The expected answer is the set of lines in the data below between the line holding "if !shouldCompleteTransition ||" and the line holding "<h4>CustomPresentation</h4>", inclusive, written out exactly.

SOURCE DATA below:

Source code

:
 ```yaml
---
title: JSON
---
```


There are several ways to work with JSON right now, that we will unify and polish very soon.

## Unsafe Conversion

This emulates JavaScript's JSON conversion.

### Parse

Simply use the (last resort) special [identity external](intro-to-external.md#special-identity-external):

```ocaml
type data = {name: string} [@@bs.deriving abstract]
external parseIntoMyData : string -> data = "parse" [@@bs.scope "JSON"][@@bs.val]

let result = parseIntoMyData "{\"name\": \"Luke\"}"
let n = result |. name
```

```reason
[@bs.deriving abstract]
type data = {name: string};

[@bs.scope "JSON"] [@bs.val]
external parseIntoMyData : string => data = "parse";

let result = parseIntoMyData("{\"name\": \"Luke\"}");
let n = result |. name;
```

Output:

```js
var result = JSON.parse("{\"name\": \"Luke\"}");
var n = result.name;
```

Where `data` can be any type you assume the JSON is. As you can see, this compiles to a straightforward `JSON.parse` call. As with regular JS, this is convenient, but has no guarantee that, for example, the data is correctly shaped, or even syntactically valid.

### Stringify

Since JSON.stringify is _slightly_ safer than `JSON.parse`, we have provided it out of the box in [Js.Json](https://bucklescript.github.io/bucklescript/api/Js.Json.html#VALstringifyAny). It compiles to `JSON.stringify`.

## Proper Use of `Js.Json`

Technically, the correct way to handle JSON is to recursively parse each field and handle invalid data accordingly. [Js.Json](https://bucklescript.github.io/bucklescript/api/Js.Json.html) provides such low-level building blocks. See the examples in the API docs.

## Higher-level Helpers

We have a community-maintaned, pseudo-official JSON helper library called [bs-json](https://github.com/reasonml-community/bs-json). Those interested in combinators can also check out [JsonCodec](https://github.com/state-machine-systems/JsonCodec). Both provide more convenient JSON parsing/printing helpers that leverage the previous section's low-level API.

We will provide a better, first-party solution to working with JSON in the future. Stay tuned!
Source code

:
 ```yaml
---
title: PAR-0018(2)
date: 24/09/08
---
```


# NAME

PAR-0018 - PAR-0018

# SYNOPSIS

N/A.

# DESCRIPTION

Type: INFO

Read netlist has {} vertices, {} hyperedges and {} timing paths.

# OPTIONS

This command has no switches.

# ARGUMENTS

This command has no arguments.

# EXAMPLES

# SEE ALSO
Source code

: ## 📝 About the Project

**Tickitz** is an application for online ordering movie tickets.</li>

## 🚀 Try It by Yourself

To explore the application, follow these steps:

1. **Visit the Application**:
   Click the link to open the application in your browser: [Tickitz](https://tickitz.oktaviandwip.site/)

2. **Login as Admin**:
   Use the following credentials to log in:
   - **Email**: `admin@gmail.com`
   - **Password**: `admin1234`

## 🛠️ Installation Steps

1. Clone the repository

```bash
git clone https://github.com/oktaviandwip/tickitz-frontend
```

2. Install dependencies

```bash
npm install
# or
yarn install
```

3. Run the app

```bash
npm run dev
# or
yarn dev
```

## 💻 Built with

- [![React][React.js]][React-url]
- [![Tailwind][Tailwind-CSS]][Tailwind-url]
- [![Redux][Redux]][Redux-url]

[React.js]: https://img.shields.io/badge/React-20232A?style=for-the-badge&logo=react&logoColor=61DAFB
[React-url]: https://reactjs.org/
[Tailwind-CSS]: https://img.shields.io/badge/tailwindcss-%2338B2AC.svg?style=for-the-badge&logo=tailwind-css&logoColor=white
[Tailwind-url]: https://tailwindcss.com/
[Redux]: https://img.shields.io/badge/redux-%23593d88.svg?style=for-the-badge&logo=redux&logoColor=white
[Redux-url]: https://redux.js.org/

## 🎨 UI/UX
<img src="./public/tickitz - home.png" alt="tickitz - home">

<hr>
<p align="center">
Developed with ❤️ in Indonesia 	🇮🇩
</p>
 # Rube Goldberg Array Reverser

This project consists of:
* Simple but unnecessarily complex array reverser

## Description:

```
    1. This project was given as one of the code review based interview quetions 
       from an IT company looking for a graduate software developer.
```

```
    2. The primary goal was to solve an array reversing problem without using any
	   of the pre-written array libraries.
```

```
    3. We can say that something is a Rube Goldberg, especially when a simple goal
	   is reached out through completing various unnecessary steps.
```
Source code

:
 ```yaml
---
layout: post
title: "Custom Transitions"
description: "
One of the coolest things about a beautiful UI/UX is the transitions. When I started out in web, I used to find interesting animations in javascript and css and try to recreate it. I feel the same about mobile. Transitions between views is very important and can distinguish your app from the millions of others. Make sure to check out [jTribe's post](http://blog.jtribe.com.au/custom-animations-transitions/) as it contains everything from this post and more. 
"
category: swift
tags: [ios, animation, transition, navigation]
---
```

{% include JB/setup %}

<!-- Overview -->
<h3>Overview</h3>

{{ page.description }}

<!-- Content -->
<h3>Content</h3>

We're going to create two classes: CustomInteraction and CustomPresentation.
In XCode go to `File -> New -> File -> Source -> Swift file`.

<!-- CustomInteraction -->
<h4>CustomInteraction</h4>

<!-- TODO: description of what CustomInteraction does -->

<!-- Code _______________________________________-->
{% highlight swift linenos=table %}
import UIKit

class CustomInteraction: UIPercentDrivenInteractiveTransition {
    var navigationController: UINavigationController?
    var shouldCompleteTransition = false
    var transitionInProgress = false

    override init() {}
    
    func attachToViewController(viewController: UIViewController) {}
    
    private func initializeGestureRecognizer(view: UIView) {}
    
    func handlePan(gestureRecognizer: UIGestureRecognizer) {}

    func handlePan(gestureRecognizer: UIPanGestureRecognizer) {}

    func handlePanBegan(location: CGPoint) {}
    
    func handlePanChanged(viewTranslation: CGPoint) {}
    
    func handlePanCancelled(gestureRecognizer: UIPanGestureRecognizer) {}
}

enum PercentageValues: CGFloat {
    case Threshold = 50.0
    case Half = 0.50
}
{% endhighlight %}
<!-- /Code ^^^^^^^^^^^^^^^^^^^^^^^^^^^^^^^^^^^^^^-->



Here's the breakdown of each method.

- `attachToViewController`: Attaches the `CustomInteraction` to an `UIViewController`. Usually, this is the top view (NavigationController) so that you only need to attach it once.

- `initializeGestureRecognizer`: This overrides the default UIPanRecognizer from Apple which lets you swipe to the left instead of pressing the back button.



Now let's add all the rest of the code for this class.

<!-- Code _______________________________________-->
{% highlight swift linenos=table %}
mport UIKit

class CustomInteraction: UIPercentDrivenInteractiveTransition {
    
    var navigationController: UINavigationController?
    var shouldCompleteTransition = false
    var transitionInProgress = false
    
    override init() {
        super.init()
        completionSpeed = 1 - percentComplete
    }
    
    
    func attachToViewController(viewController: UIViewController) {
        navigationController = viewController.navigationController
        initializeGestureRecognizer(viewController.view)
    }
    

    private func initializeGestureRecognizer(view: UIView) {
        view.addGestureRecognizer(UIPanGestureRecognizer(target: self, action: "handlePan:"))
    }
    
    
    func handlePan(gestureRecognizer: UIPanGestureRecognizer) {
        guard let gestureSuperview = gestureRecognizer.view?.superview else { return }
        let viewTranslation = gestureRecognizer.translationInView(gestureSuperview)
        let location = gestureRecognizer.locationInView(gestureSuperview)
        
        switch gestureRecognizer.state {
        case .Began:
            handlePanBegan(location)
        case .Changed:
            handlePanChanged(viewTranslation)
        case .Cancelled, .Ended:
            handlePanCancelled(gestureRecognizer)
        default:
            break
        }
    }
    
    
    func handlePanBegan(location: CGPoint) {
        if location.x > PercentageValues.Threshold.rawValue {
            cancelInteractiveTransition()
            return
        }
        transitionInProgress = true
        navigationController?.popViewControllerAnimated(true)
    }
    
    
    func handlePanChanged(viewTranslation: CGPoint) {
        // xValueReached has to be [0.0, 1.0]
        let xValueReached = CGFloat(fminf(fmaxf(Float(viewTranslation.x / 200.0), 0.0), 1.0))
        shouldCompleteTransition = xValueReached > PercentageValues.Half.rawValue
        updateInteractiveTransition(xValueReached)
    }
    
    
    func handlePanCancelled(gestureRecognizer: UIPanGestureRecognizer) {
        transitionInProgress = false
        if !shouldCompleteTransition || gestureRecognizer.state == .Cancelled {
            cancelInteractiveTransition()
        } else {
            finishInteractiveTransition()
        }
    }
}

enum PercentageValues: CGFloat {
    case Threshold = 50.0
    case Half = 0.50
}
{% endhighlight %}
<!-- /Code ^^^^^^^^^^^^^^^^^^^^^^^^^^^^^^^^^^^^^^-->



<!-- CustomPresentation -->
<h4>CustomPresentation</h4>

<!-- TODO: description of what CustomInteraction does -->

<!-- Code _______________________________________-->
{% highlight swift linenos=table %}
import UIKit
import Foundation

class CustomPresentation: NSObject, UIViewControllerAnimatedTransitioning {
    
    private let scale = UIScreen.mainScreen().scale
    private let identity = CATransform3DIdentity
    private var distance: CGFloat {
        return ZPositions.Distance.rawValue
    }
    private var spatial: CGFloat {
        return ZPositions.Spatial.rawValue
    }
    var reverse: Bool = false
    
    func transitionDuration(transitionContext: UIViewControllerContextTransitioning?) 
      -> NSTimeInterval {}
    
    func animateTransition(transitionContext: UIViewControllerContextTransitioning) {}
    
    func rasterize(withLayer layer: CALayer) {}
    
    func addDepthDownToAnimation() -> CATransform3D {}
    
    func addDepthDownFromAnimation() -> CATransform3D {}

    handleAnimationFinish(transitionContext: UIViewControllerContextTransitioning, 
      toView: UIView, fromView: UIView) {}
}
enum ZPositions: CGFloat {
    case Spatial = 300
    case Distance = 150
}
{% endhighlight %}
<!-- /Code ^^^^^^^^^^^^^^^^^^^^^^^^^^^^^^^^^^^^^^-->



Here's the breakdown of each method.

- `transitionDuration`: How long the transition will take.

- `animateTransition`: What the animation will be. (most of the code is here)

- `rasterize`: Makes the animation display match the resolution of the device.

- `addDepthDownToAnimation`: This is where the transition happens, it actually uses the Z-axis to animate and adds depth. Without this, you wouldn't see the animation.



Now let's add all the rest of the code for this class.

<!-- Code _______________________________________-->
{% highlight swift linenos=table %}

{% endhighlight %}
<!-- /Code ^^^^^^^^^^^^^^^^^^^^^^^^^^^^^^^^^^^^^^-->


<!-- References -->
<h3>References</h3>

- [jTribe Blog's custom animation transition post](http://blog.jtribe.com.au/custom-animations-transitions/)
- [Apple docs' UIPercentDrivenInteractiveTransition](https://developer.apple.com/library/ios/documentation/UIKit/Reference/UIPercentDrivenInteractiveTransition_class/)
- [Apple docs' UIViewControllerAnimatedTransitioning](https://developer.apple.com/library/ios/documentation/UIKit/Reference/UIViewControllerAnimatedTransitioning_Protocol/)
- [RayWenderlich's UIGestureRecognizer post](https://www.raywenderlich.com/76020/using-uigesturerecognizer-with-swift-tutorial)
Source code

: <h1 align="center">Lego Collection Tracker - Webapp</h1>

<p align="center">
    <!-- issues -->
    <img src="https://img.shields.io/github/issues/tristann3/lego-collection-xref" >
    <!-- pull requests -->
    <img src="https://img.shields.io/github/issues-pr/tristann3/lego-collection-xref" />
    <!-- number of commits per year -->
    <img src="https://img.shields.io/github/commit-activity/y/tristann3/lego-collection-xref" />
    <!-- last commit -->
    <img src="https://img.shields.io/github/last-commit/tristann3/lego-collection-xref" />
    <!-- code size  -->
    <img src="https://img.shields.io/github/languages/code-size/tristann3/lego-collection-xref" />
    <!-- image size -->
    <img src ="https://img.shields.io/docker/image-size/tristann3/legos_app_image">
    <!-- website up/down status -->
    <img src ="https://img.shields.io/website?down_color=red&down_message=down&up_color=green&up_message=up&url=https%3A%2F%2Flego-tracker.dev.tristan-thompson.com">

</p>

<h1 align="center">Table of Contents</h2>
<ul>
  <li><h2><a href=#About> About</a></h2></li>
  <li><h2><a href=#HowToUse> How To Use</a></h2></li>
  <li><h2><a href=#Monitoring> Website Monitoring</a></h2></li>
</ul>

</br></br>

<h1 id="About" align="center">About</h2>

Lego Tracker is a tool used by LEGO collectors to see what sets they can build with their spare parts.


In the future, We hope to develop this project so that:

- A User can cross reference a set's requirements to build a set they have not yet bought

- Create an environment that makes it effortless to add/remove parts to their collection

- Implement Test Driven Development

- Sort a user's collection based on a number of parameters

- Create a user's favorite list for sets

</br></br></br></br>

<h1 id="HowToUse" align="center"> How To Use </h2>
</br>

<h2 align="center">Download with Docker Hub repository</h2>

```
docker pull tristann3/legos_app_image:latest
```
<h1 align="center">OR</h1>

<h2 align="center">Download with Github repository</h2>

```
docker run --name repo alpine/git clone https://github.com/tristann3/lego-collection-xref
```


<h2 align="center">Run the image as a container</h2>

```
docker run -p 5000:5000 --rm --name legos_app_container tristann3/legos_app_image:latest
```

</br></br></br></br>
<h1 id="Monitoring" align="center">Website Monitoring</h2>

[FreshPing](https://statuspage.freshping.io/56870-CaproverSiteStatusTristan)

End of SOURCE DATA.

ANSWER FOR THE TASK:
        if !shouldCompleteTransition || gestureRecognizer.state == .Cancelled {
            cancelInteractiveTransition()
        } else {
            finishInteractiveTransition()
        }
    }
}

enum PercentageValues: CGFloat {
    case Threshold = 50.0
    case Half = 0.50
}
{% endhighlight %}
<!-- /Code ^^^^^^^^^^^^^^^^^^^^^^^^^^^^^^^^^^^^^^-->



<!-- CustomPresentation -->
<h4>CustomPresentation</h4>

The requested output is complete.